Would you prefer your seven year old child to be taught in a mixed ability class or not?
According to the Millennium Cohort Study whether a seven year old child is taught in a mixed ability class or streamed makes a significant impact on their attainment. This paper from the IoE draws on the evidence from the study and draws some stark and not altogether surprising conclusions: “Children in the ‘top’ stream achieved more and made significantly more academic progress than children attending schools that did not stream, while children in the ‘middle’ or ‘bottom’ streams achieved less and made significantly less academic progress.”
I have not had access to the rest of the report so I am not sure what conclusions it draws but from this statement alone the challenges for primary education are huge. Streaming is not good for ‘middle’ ability and ‘low’ ability children, however it is good for children in the ‘top’ stream. If you are a parent of a child who would be potentially in the ‘top’ stream the likelihood that they will achieve more and make significantly more progress if they were streamed than they would in a mixed ability class is something to ponder. In order for the majority of children to do better as a whole parents of children who are highly able should think carefully, do I want my child to do worse so that others might do better or do I want my child to do the best that they can so that they might have an academically flourishing life?
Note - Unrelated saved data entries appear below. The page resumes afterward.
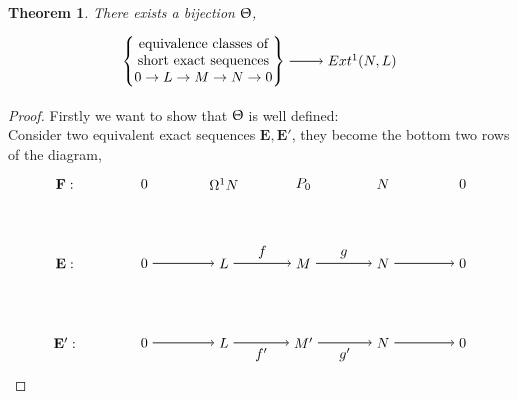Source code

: \documentclass[11.5pt, twoside, a4paper, titlepage]{report}
\makeatletter
\theoremstyle{definition}
\theoremstyle{plain}
\newtheorem{thm}[mydef]{Theorem}
\newcommand{\mytab}[1]{%
\begin{tabular}{@{}c@{}}
#1
\end{tabular}
}
\makeatother
\begin{document}
\begin{thm} 
There exists a bijection $\Uptheta$,
\begin{equation*}
\begin{tikzpicture}[->,-latex, auto, main path/.style={->, semithick}, main node/.style={}]
\node [main node] 	(1) at (0,0)		{$\left\{\mytab{equivalence classes of\\ short exact sequences\\ $0\to L \to M \to N \to 0$}\right\}$};
\node [main node]			(2) at (4,0)		{$Ext^1(N,L)$};

\draw (1) edge  [->, semithick] (2);
\end{tikzpicture}
\end{equation*}
\end{thm}
\begin{proof}
Firstly we want to show that $\Uptheta$ is well defined:\\
Consider two equivalent exact sequences $\mathbf{E}, \mathbf{E'}$, they become the bottom two rows of the diagram, 
\begin{equation*}
\begin{tikzpicture}[->,-latex, auto, main path/.style={->, semithick}, main node/.style={}]
\node [main node]		(1) at (0,0)		{$\mathbf{E}:$};
\node	[main node]		(2) at (2,0)		{$0$};
\node	[main node]		(3) at (4,0)		{$L$};
\node [main node]		(4) at (6,0)		{$M$};
\node [main node]		(5) at (8,0)		{$N$};
\node	[main node]		(11) at (10,0)	{$0$};

\node [main node] 		(6) at (0,-2)		{$\mathbf{E'}:$};
\node	[main node]		(7) at (2,-2)		{$0$};
\node	[main node]		(8) at (4,-2)		{$L$};
\node [main node]		(9) at (6,-2)		{$M'$};
\node [main node]		(10) at (8,-2)	{$N$};
\node [main node]		(13) at (10,-2)	{$0$};

\node [main node] 		(14) at (0,2)		{$\mathbf{F}:$};
\node	[main node]		(15) at (2,2)		{$0$};
\node	[main node]		(16) at (4,2)		{$\Omega^1N$};
\node [main node]		(17) at (6,2)		{$P_0$};
\node [main node]		(18) at (8,2)		{$N$};
\node [main node]		(19) at (10,2)	{$0$};

\draw (2) edge [main path] node [auto] {$$} (3);
\draw (3) edge [main path] node [auto] {$f$} (4);
\draw (4) edge [main path] node [auto] {$g$} (5);
\draw (5) edge [main path] node [auto] {$$} (11);

\draw (7) edge [main path] node [auto] {$$} (8);
\path (8) edge [main path] node [auto, swap] {$f'$} (9);
\draw (9) edge [main path] node [auto, swap] {$g'$} (10);
\draw (10) edge [main path] node [auto, swap] {$$} (13);


\end{tikzpicture}
\end{equation*}
\end{proof}
\end{document}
This is something that is very close to home for me. My little ‘un, when she was six, was taught in a mixed ability class. I guess that she was one of the ‘top three’ pupils. What do I mean by ‘guess’? Well, her teacher and the school went to great lengths to deny that they were ‘setting’ within the ‘mixed ability’ class. The children were assigned to tables which were given names to differentiate them: Octagon, Hexagon, Pentagon, Rectangle, Square, Triangle, and Circle (despite the names hinting that the tables would be different shapes they all, somewhat disappointingly, looked the same). My little ‘un and her little friends were sat at the Octagon table; there were three children sat at the ‘Circle’ table.
What angle were the school trying out with this I wondered, only to be told again and again that the names of the tables were not significant. However, the children knew,.. they told us octagon got the difficult work and circle got the easiest. The tables were there to serve some hidden purpose, I can only think it was probably to do with worksheet distribution. In the hothouse atmosphere of the Octagon the children were given worksheets and when they had completed the worksheet they were given ‘extension work’ worksheets to do. The teacher spent most of the time teaching to the ‘middle’ where the majority of the thirty or so other children found themselves (the bell curve…) The two assistants spent a lot of time working with the ‘circle’. The result was that the Octagons decided, as they ended up with more worksheets by completing their worksheets, to stop completing worksheets and talk to each other instead. By the end of year two my little ‘un got a report which said she is always chatting and never completes her work. This was her experience of the Octagon for you: chat to your friends and do the minimal amount of work. I’m sure that this ‘Ofsted Good’ school is not typical but it does seem to reflect something inherent in the report and somewhere along the lines that those who are ‘top’ might be left to their own devices a bit more and that the pretence of mixed ability might be not as mixed as we would expect it?
If some primary schools are ‘setting’ by tables in mixed ability classes, is ‘this’ really mixed ability teaching? If it is, I suppose my little ‘un and her fellow octagons in the classroom had some positive effect on the others in that class, well according to the report cited above ‘they’ did but for me this is all most unsatisfactory. What does really good mixed ability teaching really look like and even ‘if’ this is done can it truly fulfil the needs of all pupils? I doubt it.
The problem is, what can be done? Either we pitch parent against parent in the battle for their little ones’ futures or we try and do something else, is there a solution that can help all children to fulfil their potential, not streaming, not mixed ability, but a mix of the two? Are there schools who teach part set and part mixed ability across all subjects at Primary and I mean in all subjects, in a fluid way? Would this be possible in primary schools or, at least, in some primary schools? Or should we just not worry about it and carry on as before?